Perl Weekly Challenge 057: Invert Tree and Shortest Unique Prefix

Shortest Unique Prefix

Write a script to find the shortest unique prefix for each each word in the given list. The prefixes will not necessarily be of the same length.

Sample Input

[ "alphabet", "book", "carpet", "cadmium", "cadeau", "alpine" ]

Expected Output

[ "alph", "b", "car", "cadm", "cade", "alpi" ]

Let me start with the second task as it was definitely simpler (at least for me).

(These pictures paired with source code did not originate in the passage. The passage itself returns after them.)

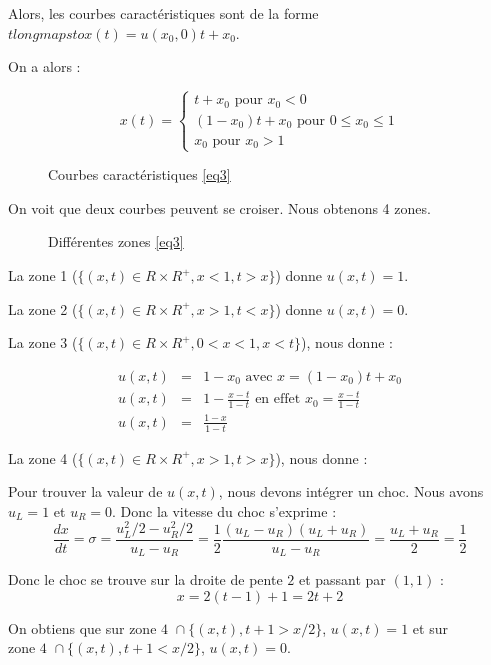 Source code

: \documentclass{article}
\begin{document}
Alors, les courbes caractéristiques sont de la forme $t longmapsto x(t) = u(x_0,0) t + x_0$.

On a alors :

\[
x(t) = \left\{ \begin{matrix}
	t + x_0 \text{ pour } x_0 < 0 \\
	(1-x_0) t + x_0 \text{ pour } 0 \leq x_0 \leq 1 \\
	x_0 \text{ pour } x_0 > 1
\end{matrix} \right. \]

\begin{figure}[h]
  
  \caption{Courbes caractéristiques \ref{eq3}}
\end{figure}

On voit que deux courbes peuvent se croiser. Nous obtenons 4 zones.

\begin{figure}[h]
  
  \caption{Différentes zones \ref{eq3}}
\end{figure}

La zone 1 ($\{(x,t) \in R \times R^{+}, x < 1, t > x\}$) donne $u(x,t) = 1$.

La zone 2 ($\{(x,t) \in R \times R^{+}, x > 1, t < x\}$) donne $u(x,t) = 0$.

La zone 3 ($\{(x,t) \in R \times R^{+}, 0 < x < 1, x < t \}$), nous donne :

\begin{eqnarray*}
	u(x,t) &=& 1 - x_0 \text{ avec } x = (1-x_0) t + x_0 \\
	u(x,t) &=& 1 - \frac{x-t}{1-t} \text{ en effet } x_0 = \frac{x-t}{1-t} \\
	u(x,t) &=& \frac{1-x}{1-t}  
\end{eqnarray*}

La zone 4 ($\{(x,t) \in R \times R^+, x > 1, t > x\}$), nous donne :

Pour trouver la valeur de $u(x,t)$, nous devons intégrer un choc. Nous avons $u_L=1$ et $u_R=0$. Donc la vitesse du choc s'exprime :
\[ \frac{dx}{dt} = \sigma = \frac{u_L^2/2 - u_R^2/2}{u_L - u_R} = \frac{1}{2} \frac{(u_L-u_R)(u_L+u_R)}{u_L-u_R} = \frac{u_L+u_R}{2} = \frac{1}{2} \]

Donc le choc se trouve sur la droite de pente $2$ et passant par $(1,1)$ :
\[ x = 2 (t - 1) + 1 = 2t + 2 \]

On obtiens que sur $\text{zone 4 } \cap \{(x,t), t+1 > x/2\}$, $u(x,t) = 1$ et sur $\text{zone 4 } \cap \{(x,t), t+1 < x/2\}$, $u(x,t) = 0$.
\newline
\end{document}
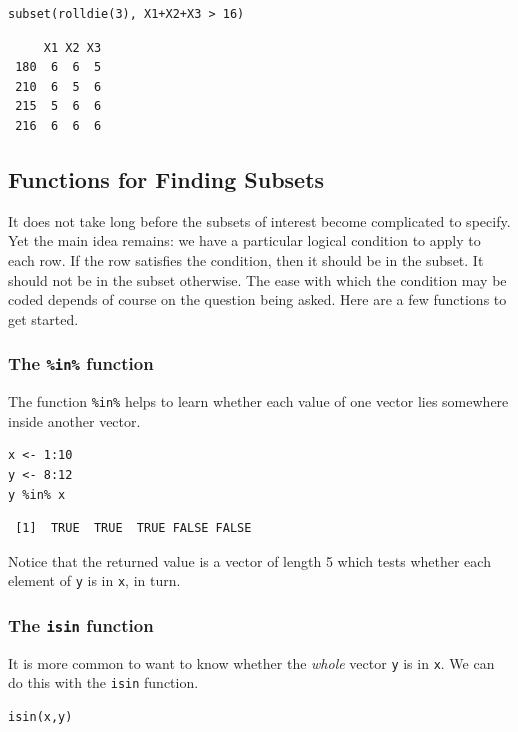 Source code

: \documentclass[captions=tableheading]{scrbook}
\begin{document}
\lstset{language=R}
\begin{lstlisting}
subset(rolldie(3), X1+X2+X3 > 16)
\end{lstlisting}

\begin{verbatim}
     X1 X2 X3
 180  6  6  5
 210  6  5  6
 215  5  6  6
 216  6  6  6
\end{verbatim}
\subsection{Functions for Finding Subsets}
\label{sec-4-2-2}


It does not take long before the subsets of interest become complicated to specify. Yet the main idea remains: we have a particular logical condition to apply to each row. If the row satisfies the condition, then it should be in the subset. It should not be in the subset otherwise. The ease with which the condition may be coded depends of course on the question being asked. Here are a few functions to get started.
\subsubsection{The \texttt{\%in\%} function}
\label{sec-4-2-2-1}


The function \texttt{\%in\%} helps to learn whether each value of one vector lies somewhere inside another vector. 


\lstset{language=R}
\begin{lstlisting}
x <- 1:10 
y <- 8:12 
y %in% x
\end{lstlisting}

\begin{verbatim}
 [1]  TRUE  TRUE  TRUE FALSE FALSE
\end{verbatim}

Notice that the returned value is a vector of length 5 which tests whether each element of \texttt{y} is in \texttt{x}, in turn.
\subsubsection{The \texttt{isin} function}
\label{sec-4-2-2-2}


It is more common to want to know whether the \emph{whole} vector \texttt{y} is in \texttt{x}. We can do this with the \texttt{isin} function. 


\lstset{language=R}
\begin{lstlisting}
isin(x,y)
\end{lstlisting}
\end{document}
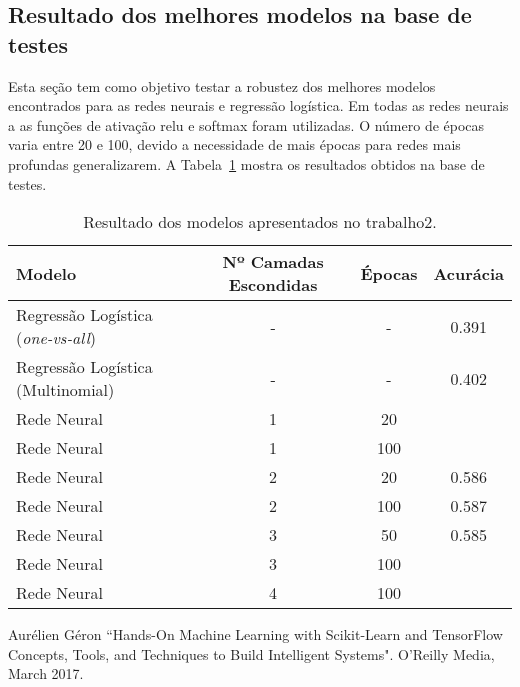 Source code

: \documentclass[conference]{IEEEtran}
\begin{document}
\subsection{Resultado dos melhores modelos na base de testes}

Esta seção tem como objetivo testar a robustez dos melhores modelos encontrados para as redes neurais e regressão logística. Em todas as redes neurais a as funções de ativação relu e softmax foram utilizadas. O número de épocas varia entre 20 e 100, devido a necessidade de mais épocas para redes mais profundas generalizarem. A Tabela~\ref{tab:result} mostra os resultados obtidos na base de testes.

\begin{table}[h!]
	\centering
	
	\begin{tabular}{lccc} \toprule
		\textbf{Modelo} & \textbf{Nº Camadas Escondidas} & \textbf{Épocas} & \textbf{Acurácia}    \\ \toprule 	
		Regressão Logística (\emph{one-vs-all}) & - & - & 0.391 \\
		Regressão Logística (Multinomial) & - & - & 0.402 \\  \toprule 
	    Rede Neural & 1 & 20  &  \\
   	    Rede Neural & 1 & 100 &  \\
	    Rede Neural & 2 & 20  & 0.586 \\
	    Rede Neural & 2 & 100 & 0.587 \\
	    Rede Neural & 3 & 50  & 0.585 \\
	    Rede Neural & 3 & 100 &  \\
   	    Rede Neural & 4 & 100 &  \\
	    
		
	
		\bottomrule      
	\end{tabular}
	\caption{Resultado dos modelos apresentados no trabalho2.}
	\label{tab:result}
\end{table}

\begin{thebibliography}{00}
 Aurélien Géron ``Hands-On Machine Learning with Scikit-Learn and TensorFlow
Concepts, Tools, and Techniques to Build Intelligent Systems". O'Reilly Media, March 2017.
\end{thebibliography}
\end{document}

We iterate over all the input words. For each word, we try to find the shortest prefix possible. To know what prefixes have already been used, we keep two hashes: one stores the abandoned prefixes (i.e. those that were not unique anymore), the second one stores the “current” prefixes (the prefix is the key, the actual word is the value). We start from length 1 and add 1 in each step. If the prefix isn’t used and hasn’t been used, we assign it to the word and proceed to the next word. If the prefix is currently used for a different word, we store the prefix as “used” and prolong the prefix for the old word by one—but we continue the loop for the current word, in case their common prefix is longer.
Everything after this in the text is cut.